After what has seemed like far too long, Derpy News has had the privilege of attending the second iteration of the pony convention Nightmare Nights Dallas. Being a convention run by a longstanding friend to Derpy News, I was exited to see what he’d brought to the balmy heat of Dallas. And he did not disappoint. There were a few bumps in the road, but the pleasant, homely atmosphere of Nightmare Nights shone through regardless. You can find a more in depth report, along with more convention pictures, after the break.
On October 24th, the Crowne Plaza hotel in Dallas opened it’s doors to the second iteration of the Nightmare Nights convention. Over thirteen-hundred people attended the three day convention, along with a small gathering of artists, musicians and special guests. Now, normally in my convention editorials, I would go over the pros and cons of the conventions. However, the convention has released on their tumblr a list of really most of my major complaints about the con.
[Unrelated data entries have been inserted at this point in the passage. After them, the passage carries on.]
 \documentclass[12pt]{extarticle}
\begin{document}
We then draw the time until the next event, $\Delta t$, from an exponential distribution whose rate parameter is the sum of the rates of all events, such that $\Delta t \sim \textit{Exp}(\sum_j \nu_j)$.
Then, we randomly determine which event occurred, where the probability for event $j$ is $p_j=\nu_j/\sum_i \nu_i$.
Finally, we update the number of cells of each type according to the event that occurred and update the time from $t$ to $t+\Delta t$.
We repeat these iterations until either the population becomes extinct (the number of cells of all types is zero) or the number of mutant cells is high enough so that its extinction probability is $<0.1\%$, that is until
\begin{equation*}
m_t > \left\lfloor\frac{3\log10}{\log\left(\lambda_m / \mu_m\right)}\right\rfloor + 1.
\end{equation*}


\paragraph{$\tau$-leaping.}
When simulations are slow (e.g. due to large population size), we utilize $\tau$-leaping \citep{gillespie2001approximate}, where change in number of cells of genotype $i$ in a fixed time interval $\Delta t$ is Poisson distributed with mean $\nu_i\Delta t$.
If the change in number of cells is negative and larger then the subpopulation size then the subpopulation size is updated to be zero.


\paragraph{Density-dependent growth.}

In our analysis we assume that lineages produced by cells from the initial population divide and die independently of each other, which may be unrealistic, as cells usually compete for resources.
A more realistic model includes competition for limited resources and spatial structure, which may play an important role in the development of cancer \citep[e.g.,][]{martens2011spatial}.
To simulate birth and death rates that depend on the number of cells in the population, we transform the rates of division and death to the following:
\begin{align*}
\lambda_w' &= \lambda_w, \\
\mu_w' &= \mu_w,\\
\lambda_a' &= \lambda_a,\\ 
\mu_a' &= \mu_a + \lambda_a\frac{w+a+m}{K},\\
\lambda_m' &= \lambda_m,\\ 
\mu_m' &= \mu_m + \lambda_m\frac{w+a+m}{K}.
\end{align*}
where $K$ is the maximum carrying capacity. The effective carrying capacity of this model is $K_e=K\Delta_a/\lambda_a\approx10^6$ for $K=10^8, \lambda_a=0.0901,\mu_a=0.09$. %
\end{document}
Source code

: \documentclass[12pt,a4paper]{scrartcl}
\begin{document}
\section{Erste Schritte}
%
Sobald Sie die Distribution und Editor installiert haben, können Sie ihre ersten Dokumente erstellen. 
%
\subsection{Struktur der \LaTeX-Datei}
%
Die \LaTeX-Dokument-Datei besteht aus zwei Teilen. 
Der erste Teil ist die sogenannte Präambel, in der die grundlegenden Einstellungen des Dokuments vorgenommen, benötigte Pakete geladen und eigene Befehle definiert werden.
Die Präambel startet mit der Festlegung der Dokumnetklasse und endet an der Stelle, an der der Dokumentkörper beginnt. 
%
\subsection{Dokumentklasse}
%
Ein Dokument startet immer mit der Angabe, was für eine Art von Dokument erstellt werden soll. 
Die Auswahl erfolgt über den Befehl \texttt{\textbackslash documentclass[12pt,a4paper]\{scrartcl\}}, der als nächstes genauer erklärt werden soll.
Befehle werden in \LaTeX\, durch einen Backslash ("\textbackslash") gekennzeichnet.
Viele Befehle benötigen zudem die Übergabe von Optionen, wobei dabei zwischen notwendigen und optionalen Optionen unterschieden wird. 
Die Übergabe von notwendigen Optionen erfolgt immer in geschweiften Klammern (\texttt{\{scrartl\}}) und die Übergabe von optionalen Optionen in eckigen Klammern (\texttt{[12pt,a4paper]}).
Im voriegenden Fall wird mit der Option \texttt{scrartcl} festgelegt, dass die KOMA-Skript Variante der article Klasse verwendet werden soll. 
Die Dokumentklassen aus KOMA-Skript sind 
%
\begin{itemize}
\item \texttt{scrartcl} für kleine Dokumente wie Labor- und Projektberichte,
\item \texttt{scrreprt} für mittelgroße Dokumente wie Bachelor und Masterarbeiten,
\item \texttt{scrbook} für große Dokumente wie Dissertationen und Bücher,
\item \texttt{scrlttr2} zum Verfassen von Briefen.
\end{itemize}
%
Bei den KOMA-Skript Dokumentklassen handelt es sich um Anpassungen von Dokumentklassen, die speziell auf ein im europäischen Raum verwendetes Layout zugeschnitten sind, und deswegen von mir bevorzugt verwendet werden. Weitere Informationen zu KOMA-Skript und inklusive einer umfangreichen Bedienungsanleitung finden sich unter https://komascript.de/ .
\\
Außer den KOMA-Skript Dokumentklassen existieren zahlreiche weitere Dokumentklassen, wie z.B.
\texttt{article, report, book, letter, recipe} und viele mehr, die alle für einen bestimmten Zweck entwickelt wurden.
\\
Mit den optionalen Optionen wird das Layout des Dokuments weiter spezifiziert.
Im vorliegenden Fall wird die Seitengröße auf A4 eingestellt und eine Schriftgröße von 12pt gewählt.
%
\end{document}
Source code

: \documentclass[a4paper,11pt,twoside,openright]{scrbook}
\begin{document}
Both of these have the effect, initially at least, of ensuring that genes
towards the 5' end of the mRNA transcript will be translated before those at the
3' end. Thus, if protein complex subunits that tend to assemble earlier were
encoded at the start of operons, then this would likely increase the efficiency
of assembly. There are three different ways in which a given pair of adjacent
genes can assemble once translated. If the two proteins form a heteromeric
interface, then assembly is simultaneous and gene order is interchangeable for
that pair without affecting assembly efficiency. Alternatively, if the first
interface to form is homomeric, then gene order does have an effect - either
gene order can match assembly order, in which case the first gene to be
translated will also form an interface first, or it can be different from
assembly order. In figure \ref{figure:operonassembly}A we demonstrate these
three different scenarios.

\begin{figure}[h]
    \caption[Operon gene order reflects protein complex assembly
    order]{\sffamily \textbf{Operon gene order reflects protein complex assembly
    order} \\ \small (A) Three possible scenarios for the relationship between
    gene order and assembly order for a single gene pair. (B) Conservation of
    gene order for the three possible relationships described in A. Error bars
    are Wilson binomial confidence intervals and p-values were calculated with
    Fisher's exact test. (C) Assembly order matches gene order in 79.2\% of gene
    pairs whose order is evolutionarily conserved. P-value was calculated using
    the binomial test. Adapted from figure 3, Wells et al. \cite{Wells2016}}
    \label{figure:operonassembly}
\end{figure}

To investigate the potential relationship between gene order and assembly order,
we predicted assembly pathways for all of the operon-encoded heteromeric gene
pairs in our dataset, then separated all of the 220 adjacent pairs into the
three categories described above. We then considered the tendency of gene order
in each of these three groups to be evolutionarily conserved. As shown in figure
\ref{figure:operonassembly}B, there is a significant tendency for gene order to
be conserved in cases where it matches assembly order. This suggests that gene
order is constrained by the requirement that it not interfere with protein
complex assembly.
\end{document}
So in order to save some redundancy, I’ll be going over what I liked about the con, and then some suggestions for next year.
One of the things that stuck out the most to me about Nightmare Nights was the scale. Being the first smaller convention that I’ve attended (that didn’t implode), I got to see firsthand just how different cons could be. The first thing I noticed was the atmosphere. The lower attendance and smaller hotel made things feel less crowded, and it was less of a rush trying to get to one area to another. Seeing special guests hanging out in the hotel bar after hours is something I’ve only seen at Nightmare Nights so far. The laid-back atmosphere felt great in comparison to many of the conventions I’ve been to. And I wasn’t the only one to notice, as a special guest told me that the convention was “the perfect size”.
As someone from the midwestern United States, I could really appreciate the location of Nightmare Nights this time of year. Going from near freezing temperatures to 70° nights was a dream come true. The hotel itself was very nice, though they did run out of blankets during the convention. Restaurants and food were a bit far away for my liking, but if you’re up for a walk, restaurants like The Blue Goose and The Londoner were very nice. I also had some issues getting to the convention arriving from the Dallas Love Field airport. If you know you are going to end up there, be careful in planning your transportation, as very few shuttles go between the airport and the hotel.
Vending halls have changed quite a bit from the last time I’d been to a con. While Nightmare Nights did not have as many vendors as other conventions I’ve been to, there was quite a variety of things available from those who were selling. Fanart prints seem to have fallen out of favor, with many vendors offering more varied wares, ranging from Dungeons and Dragons supplementals to pony-inspired perfumes. Probably the biggest hit of the convention was the Twilight Sparkle’s Secret Shipfic Folder card game. I saw many groups of attendees playing the game in the halls of the hotel and down in the bar.
Something I would like to see for next year is something a bit more Halloween themed. I can understand that Nightmare Nights is a pony convention, but seeing as the name of the convention is taken from a Halloween episode and that the con took place just before Halloween, I had been expecting things to be a bit more seasonal. Decorations would be nice to see next time, as there were none that I saw outside the vendor hall. Events like costume balls, bobbing for apples, and other Halloween games could have been implemented. It was a missed opportunity to add some more character to the convention and help distinguish it from other conventions, as even though the people are there primarily for pony things, I’m sure that there are very few in that crowd who had an aversion to Halloween.
If there had to be an event to cut next year, I would recommend the concert. Attendance at the Nightmare Nights concert was dismal, to say the least. Part of this stems from half of their musical talent list not showing up to play, but I think that isn’t the heart of the problem. I don’t really understand the necessity of concerts at every pony convention, especially smaller conventions like Nightmare Nights. Concerts take up a very large amount of space and time for the enjoyment of only a few attendees. Another idea that could work while keeping the concert is inviting non-pony bands to play. There are plenty of local bands in the Dallas area who would love to have a venue like Nightmare Nights to play at, and it may even bring more people to the convention just to see them play.
Despite the flaws that existed in the convention, it was hard to find an attendee without a smile on their face. The staff of Nightmare Nights did a great job this year, and I’m looking forward to seeing it again next year. I will have more Nightmare Nights coverage throughout the month, including interviews I was able to get with special guests Tabitha St. Germaine, G.M. Berrow, and M.A. Larson.